The US Government has made it a priority to transition to IPv6. There was movement towards a sale of DoD addresses in the budget process last year (Section 1088). The addresses are perishable, with the DoD’s transition actually hastening the larger IPv6 transition that will make these older addresses worthless, while on the other hand, they could be worth $6.8 billion as they sit today.

And where do they sit today, exactly, and why?

They were historically unrouted, they didn’t appear on the public internet, and it was supposed they were being used within the secrecy of the US Department of Defense.

And that absence from the routing table, as years turned into decades, led to the further supposition that they never would appear.

And here is where it gets interesting. That belief that DoD addresses would be forever private led to the use of “squat space”, or the use of DoD addresses internally on network, which were translated into public addresses through a version of Carrier Grade Network Address Translation (NAT). I for one remember finding the IPv4 address on my ancient Sprint cell phone, only to be surprised that when I looked it up in ARIN’s Whois, it belonged to the DoD! Of course Sprint was keeping these DoD address private, used only internally, so what’s the problem?

Well two problems come to mind. First, since the DoD addresses never appeared on the Internet, no public server was ever hosted on these addresses.  But what if an address like 22.0.0.1 appeared on the public internet, and it was a DNS server?   And what if your cell phone was using a 22.X address? Your phone would be unable to reach that public DNS server because it considers the 22 block to be local, and would not exit the gateway.

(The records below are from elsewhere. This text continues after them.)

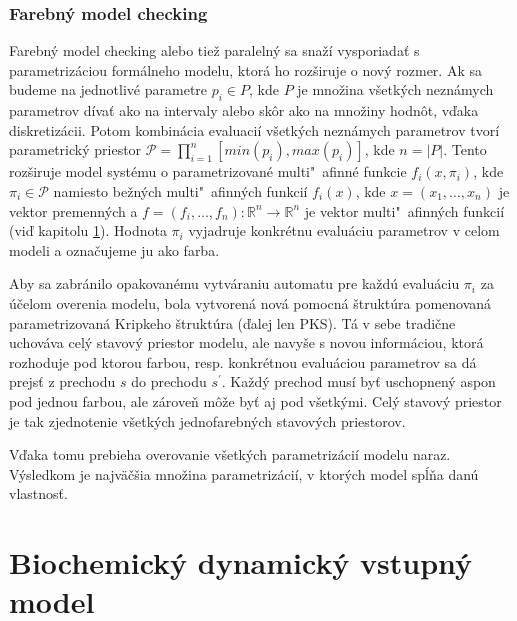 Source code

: \documentclass[11pt,final,oneside]{fithesis}
\begin{document}
\subsection{Farebn\' y model checking}
Farebn\'y model checking alebo tie\v z paraleln\'y sa sna\v z\'i vysporiada\v t s parametriz\'aciou form\'alneho modelu, ktor\'a ho roz\v siruje o nov\'y
rozmer. Ak sa budeme na jednotliv\'e parametre $p_i \in P$, kde $P$ je mno\v zina v\v setk\'ych nezn\'amych parametrov d\'iva\v t ako na intervaly alebo 
sk\^ or ako na mno\v ziny hodn\^ ot, v\v daka diskretiz\'acii. Potom kombin\'acia evaluaci\'i v\v setk\'ych nezn\'amych parametrov tvor\'i parametrick\'y
priestor $\mathcal{P} = \prod_{i = 1}^n [min(p_i),max(p_i)]$, kde $n = |P|$. Tento roz\v siruje model syst\'emu o parametrizovan\'e multi"~afinn\'e funkcie 
$f_i(x,\pi_i)$, kde $\pi_i \in \mathcal{P}$ namiesto be\v zn\'ych multi"~afinn\'ych funkci\'i $f_i(x)$, kde $x = (x_1,\dots{},x_n)$ je vektor premenn\'ych
a $f = (f_i,\dots{},f_n) : \mathbb{R}^n \rightarrow \mathbb{R}^n$ je vektor multi"~afinn\'ych funkci\'i (vi\v d kapitolu \ref{sec:model}). Hodnota $\pi_i$
vyjadruje konkr\'etnu evalu\'aciu parametrov v celom modeli a ozna\v cujeme ju ako farba.

Aby sa zabr\'anilo opakovan\'emu vytv\'araniu automatu pre ka\v zd\'u evalu\'aciu $\pi_i$ za \'u\v celom overenia modelu, bola vytvoren\'a nov\'a pomocn\'a
\v strukt\'ura pomenovan\'a parametrizovan\'a Kripkeho \v strukt\'ura (\v dalej len PKS). T\'a v sebe tradi\v cne uchov\'ava cel\'y stavov\'y priestor modelu,
ale navy\v se s novou inform\'aciou, ktor\'a rozhoduje pod ktorou farbou, resp. konkr\'etnou evalu\'aciou parametrov sa d\'a prejs\v t z prechodu $s$ 
do prechodu $s^{'}$. Ka\v zd\'y prechod mus\'i by\v t uschopnen\'y aspon pod jednou farbou, ale z\'arove\v n m\^ o\v ze by\v t aj pod v\v setk\'ymi. Cel\'y
stavov\'y priestor je tak zjednotenie v\v setk\'ych jednofarebn\'ych stavov\'ych priestorov.

V\v daka tomu prebieha overovanie v\v setk\'ych parametriz\'aci\'i modelu naraz. V\'ysledkom je najv\"a\v c\v sia mno\v zina parametriz\'aci\'i, v ktor\'ych
model sp\'l\v na dan\'u vlastnos\v t. \cite{TCBB-2010}

\chapter{Biochemick\'y dynamick\'y vstupn\'y model}
\label{sec:model}
\end{document}
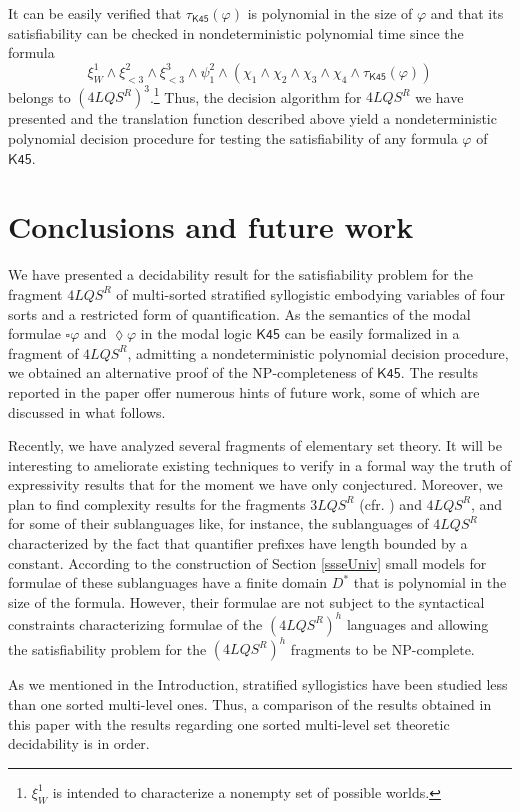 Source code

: \documentclass{fundam}
\renewcommand{\And}{\wedge}
\newcommand{\Kqc}{\mathsf{K45}}
\newcommand{\TKqc}{\tau_{\Kqc}}
\newcommand{\QLQSR}{\ensuremath{\mbox{$4\mathit{LQS}^{R}$}}\xspace}
\newcommand{\TLQSR}{\ensuremath{\mbox{$3\mathit{LQS}^{R}$}}\xspace}
\begin{document}
It can be easily verified that $\TKqc(\varphi)$ is polynomial in the
size of $\varphi$ and that its satisfiability can be checked in
nondeterministic polynomial time since the formula
$$
\xi_W^1 \And \xi_{< 3}^2 \And \xi_{< 3}^3 \And \psi_1^2 \And (\chi_1
\And \chi_2 \And \chi_3 \And \chi_4 \And \TKqc(\varphi))
$$
belongs to $(\QLQSR)^3$.\footnote{$\xi_W^1$ is intended to
characterize a nonempty set of possible worlds.} Thus, the decision
algorithm for $\QLQSR$ we have presented and the translation function
described above yield a nondeterministic polynomial decision procedure
for testing the satisfiability of any formula $\varphi$ of $\Kqc$.


\section{Conclusions and future work}
We have presented a decidability result for the satisfiability problem
for the fragment $\QLQSR$ of multi-sorted stratified syllogistic
embodying variables of four sorts and a restricted form of
quantification.  As the semantics of the modal formulae $\square
\varphi$ and $\lozenge \varphi$ in the modal logic $\Kqc$
can be easily formalized in a fragment of $\QLQSR$, admitting a
nondeterministic polynomial decision procedure, we obtained an
alternative proof of the \textsf{NP}-completeness of $\Kqc$. The results
reported in the paper offer numerous hints of future work, some of which are discussed in what follows.

 Recently, we have analyzed several fragments of elementary set theory. It
will be interesting to ameliorate existing techniques to verify in a formal way the truth
of expressivity results that for the moment we have only conjectured. Moreover, we plan to
find complexity results for the fragments $\TLQSR$ (cfr. \cite{CanNic08}) and $\QLQSR$, and for some of their sublanguages
like, for instance, the sublanguages of $\QLQSR$ characterized by the fact that quantifier prefixes have
length bounded by a constant. According to the construction of Section \ref{ssseUniv} small models for
formulae of these sublanguages have a finite domain $D^*$ that is polynomial in the size of the formula. However, their
formulae are not subject to the syntactical constraints characterizing formulae of the $(\QLQSR)^h$ languages and allowing
the satisfiability problem for the $(\QLQSR)^h$ fragments to be \textsf{NP}-complete.

As we mentioned in the Introduction, stratified syllogistics have been studied less than one sorted multi-level ones.
Thus, a comparison of the results obtained in this paper with the results regarding one sorted multi-level
set theoretic decidability is in order.
\end{document}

But having seen NATs at multiple levels through the  years, I can tell you they leak. Packets meant to exist only on the local side of the NAT router do egress the WAN side. In fact, even though rare, maybe 1% of packets or less, enough such traffic hits your ISP or their upstream ISP that they have effected filters. And what will those filters drop? Internal NAT packets of course. But how? They block the routing of RFC1918 space, and sometimes even squat space.

So now that 22 block, dark for decades, is suddenly broadcasting itself on the public internet.  Packets that leak out of NAT’ed squat space will have a valid destination, and will arrive in Plantation. And packets directed towards 22 block addresses may or may not be filtered by intermediate ISPs who may or may not have decided squat space should be filtered.

So you want to sell the 22 block! You are guaranteeing lots in spurious inbound traffic leaking from NATs worldwide to any buyer, and at the same time potentially making their new addresses unusable due to an unknown number of hard-coded filters on millions, or thousands of routers around the world.  You won’t get top dollar for that.

What to do, what to do?

I know!  Advertise them en-masse, cover that with a plausible story about using them as an enlarged Network Telescope, and allow time for things to be fixed. For squat space to change over to RFC1918 where practical, for filters to be detected and removed. For the blocks to become sellable.  This will be a multi-year project.